May 2002 - big trip - diary - venezuela - may 2002


View from the apartment

Street chess

Plaza Altamira, click for the full effect

Tuesday 21 May - Wednesday 29 May

During the week we visited the Panteon Nacional, the resting place of Simon Bolivar and his left hand man, an irish geezer called Daniel O'Leary. The president opens the casket every 25 years to make sure the body is still inside but we weren't even allowed to mount the rostrum to take a decent photo, so sorry Rog - obviously they didn't realize who we are.

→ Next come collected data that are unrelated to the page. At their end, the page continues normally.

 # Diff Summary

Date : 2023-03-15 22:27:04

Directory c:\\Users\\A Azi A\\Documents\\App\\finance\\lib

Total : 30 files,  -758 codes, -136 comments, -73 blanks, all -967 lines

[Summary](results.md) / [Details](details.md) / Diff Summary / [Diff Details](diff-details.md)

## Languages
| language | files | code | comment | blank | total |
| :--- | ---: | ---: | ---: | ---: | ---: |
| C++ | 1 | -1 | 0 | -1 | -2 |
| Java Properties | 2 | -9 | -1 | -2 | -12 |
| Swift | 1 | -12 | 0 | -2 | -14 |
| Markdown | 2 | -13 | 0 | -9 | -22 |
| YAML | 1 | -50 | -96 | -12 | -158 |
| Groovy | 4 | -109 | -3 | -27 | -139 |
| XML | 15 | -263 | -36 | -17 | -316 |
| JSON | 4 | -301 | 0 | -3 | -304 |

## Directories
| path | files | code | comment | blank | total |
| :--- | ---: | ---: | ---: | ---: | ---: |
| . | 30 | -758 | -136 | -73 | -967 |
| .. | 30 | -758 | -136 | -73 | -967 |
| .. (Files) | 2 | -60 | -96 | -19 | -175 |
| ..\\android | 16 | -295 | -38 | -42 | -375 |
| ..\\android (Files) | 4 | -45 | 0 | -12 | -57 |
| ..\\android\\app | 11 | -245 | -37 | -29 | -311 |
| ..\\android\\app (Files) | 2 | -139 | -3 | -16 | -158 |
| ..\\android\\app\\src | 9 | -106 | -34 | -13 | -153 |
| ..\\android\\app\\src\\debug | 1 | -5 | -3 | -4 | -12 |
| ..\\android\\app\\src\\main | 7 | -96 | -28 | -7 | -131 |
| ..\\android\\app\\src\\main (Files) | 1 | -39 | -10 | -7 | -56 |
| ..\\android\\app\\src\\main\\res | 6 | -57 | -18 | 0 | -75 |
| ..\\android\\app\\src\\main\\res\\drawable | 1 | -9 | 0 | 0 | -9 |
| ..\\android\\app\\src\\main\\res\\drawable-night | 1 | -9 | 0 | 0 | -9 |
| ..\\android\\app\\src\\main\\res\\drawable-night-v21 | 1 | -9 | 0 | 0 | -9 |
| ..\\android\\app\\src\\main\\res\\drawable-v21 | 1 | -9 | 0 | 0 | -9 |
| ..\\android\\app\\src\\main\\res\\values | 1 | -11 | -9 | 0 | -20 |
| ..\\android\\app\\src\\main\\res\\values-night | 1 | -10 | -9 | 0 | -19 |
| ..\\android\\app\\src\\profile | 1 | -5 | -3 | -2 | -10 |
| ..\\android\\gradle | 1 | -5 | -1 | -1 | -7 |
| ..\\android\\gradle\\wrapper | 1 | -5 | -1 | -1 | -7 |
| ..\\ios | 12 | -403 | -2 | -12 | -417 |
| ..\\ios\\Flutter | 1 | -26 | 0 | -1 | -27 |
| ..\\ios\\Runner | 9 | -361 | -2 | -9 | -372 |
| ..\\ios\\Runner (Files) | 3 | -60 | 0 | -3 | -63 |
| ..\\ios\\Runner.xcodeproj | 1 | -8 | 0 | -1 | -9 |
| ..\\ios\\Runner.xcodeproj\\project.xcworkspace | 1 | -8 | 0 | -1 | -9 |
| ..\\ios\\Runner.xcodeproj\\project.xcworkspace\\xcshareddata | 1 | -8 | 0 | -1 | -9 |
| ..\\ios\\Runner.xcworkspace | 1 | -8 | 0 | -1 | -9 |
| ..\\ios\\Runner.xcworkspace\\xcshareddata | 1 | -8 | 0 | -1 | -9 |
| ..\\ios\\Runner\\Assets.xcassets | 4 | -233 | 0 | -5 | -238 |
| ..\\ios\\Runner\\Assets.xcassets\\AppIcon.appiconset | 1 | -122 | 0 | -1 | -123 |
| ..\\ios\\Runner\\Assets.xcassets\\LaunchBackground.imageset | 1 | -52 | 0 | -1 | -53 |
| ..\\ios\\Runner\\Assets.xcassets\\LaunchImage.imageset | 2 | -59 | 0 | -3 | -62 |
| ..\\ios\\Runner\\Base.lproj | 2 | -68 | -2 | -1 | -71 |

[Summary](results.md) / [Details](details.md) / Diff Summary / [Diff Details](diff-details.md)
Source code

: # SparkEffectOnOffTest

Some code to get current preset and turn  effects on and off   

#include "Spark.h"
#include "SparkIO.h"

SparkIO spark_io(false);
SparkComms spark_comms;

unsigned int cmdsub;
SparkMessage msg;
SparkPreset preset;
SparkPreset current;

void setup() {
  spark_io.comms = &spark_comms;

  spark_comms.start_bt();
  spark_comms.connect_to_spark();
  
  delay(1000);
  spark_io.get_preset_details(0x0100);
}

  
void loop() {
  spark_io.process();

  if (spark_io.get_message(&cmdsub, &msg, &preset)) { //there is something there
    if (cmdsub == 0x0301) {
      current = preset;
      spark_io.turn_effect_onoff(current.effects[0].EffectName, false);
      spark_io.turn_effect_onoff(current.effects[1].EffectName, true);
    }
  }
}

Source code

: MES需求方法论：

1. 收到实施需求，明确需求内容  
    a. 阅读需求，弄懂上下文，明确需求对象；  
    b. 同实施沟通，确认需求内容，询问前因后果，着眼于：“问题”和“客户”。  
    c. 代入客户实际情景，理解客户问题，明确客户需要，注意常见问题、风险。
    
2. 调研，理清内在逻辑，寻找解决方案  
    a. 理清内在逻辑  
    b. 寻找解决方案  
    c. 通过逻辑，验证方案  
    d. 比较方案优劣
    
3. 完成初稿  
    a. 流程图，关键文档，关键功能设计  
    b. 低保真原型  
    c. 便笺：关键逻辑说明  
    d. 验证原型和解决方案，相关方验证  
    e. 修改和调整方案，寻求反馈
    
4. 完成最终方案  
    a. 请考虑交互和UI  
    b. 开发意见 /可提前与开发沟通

Caracas is a busy place, the main motorway through the middle of it is almost always jammed with cars. Fortunately there is a good metro system but it doesn't stretch much outside the main spine of the city. As in all big latin american cities, a large amount of leisure time is spent prancing about in big shopping centres, a good place to check out the talent. Otherwise theres not much to do, as we weren't really enthused by the available art galleries and exhibitions, until the weekend when we dragged ourselves out on the town again and B managed to get an oil change.

Disco midgets...



...and babes on bikes

Monday was high time to be on the road again, so we headed east along the coast towards the ferry port at Puerto Cruz, with the idea of spending some time on the caribbean Isla Margarita. Due to a lot of dilling about we only made it about half way there so we camped on the beach at Rio Chico which was cool. Next day we passed a large expanse of water with tons of flamingoes in it. B was highly amused as T attempted to get a close-up picture by sneaking along the beach crouched over double in an SAS style stealth approach, spotted about 3 miles away by the birds who strolled arrogantly off in the other direction.

Beach camp at Rio Chico

Pro-Chavez slogans

Lots of pink bird things

Hector with his wickedly coloured car

Later we arrived at the ferry port and got some tickets, $35, for the 7am sailing the next morning. Not looking forward to the early start we went for an explore along the coast, finding some great beaches and a large cement factory. Looking for a place to camp as evening fell we arrived in Los Altos and were treated to a fantastic view, plus had the luck to find Hector Perez's hacienda who caters for tourists with a campground in his garden. We were the only visitors and were treated to some arepas and home-grown coffee while swapping travellers tales. We caught a few hours sleep until 5:30am had the merry group ferrybound, camping cost for the night was a union jack sticker. The drive there was interesting, as the rain began to fall the landy was merrily sliding about under braking on the steep descents, a distinct lack of control or stopping power! This was our second high jinx as the previous day we had to use a ditch to stop the landy sliding backwards down a mega-steep climb. Time to invest in some new rubber as 40,000kms has put paid to our Michelins, the compound has lost all its grip.



El ferry

Old ferry

Fortunately we got there alive and in time but discovered an extra payment of $15 was required because the landy is above standard car height, a right rip off as the ferry only has one car deck which caters for all vehicles, including lorries. Transit time is 4 hours, which was smooth and passed quickly with a few games of scrabble in spanish.